** Opening Given records block **

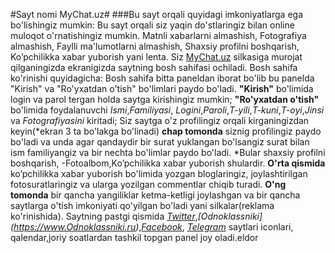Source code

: #Sayt nomi MyChat.uz#
###Bu sayt orqali quyidagi imkoniyatlarga ega bo'lishingiz mumkin:
Bu sayt orqali siz yaqin do'stlaringiz bilan online muloqot
o'rnatishingiz mumkin.
Matnli xabarlarni almashish,
Fotografiya almashish,
Faylli ma'lumotlarni almashish,
Shaxsiy profilni boshqarish,
Ko’pchilikka xabar yuborish yani lenta.
Siz [MyChat.uz](https://mychatcom.herokuapp.com/) silkasiga murojat qilganingizda
ekranigizda saytning bosh sahifasi ochiladi.
Bosh sahifa ko'rinishi quyidagicha:
Bosh sahifa bitta paneldan iborat bo'lib bu panelda "Kirish" va
 "Ro'yxatdan o'tish" bo'limlari paydo bo'ladi.
__"Kirish"__ bo'limida login va parol tergan holda saytga kirishingiz mumkin;
__"Ro'yxatdan o'tish"__ bo'limida  foydalanuvchi _Ismi_,_Familiyasi_,
  _Logini_,_Paroli_,_T-yili_,_T-kuni_,_T-oyi_,_Jinsi_ va
   _Fotografiyasini_ kiritadi;
Siz saytga o'z profilingiz orqali kirganingizdan keyin(*ekran 3 ta bo'lakga bo'linadi)
__chap tomonda__      siznig
profilingiz paydo bo'ladi va unda agar qandaydir bir surat yuklangan bo'lsangiz
 surat bilan ism familiyangiz va bir nechta bo'limlar paydo bo'ladi.
*Bular shaxsiy profilni boshqarish,
-Fotoalbom,Ko’pchilikka xabar yuborish shulardir.
__O'rta qismida__ ko’pchilikka xabar yuborish bo'limida yozgan bloglaringiz, joylashtirilgan
fotosuratlaringiz va ularga yozilgan commentlar chiqib turadi.
__O'ng tomonda__ bir qancha yangiliklar ketma-ketligi joylashgan va bir qancha saytlarga
 o'tish imkoniyati qo'yilgan bo'ladi yani silkalar(reklama ko'rinishida).
Saytning pastgi qismida _[Twitter](https://www.Twitter.com)_,_[Odnoklassniki]
(https://www.Odnoklassniki.ru)_,_[Facebook](https://www.Facebook.com)_,
_[Telegram](https://telegram.com)_ saytlari iconlari,
qalendar,joriy soatlardan tashkil topgan panel joy oladi.eldor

** Closing Given records block **

**Task**
Copying begins at the line that holds "o'tish imkoniyati qo'yilgan" and ends at the last line of the data above, with both included and each line kept exactly.

**Problem solution**
 o'tish imkoniyati qo'yilgan bo'ladi yani silkalar(reklama ko'rinishida).
Saytning pastgi qismida _[Twitter](https://www.Twitter.com)_,_[Odnoklassniki]
(https://www.Odnoklassniki.ru)_,_[Facebook](https://www.Facebook.com)_,
_[Telegram](https://telegram.com)_ saytlari iconlari,
qalendar,joriy soatlardan tashkil topgan panel joy oladi.eldor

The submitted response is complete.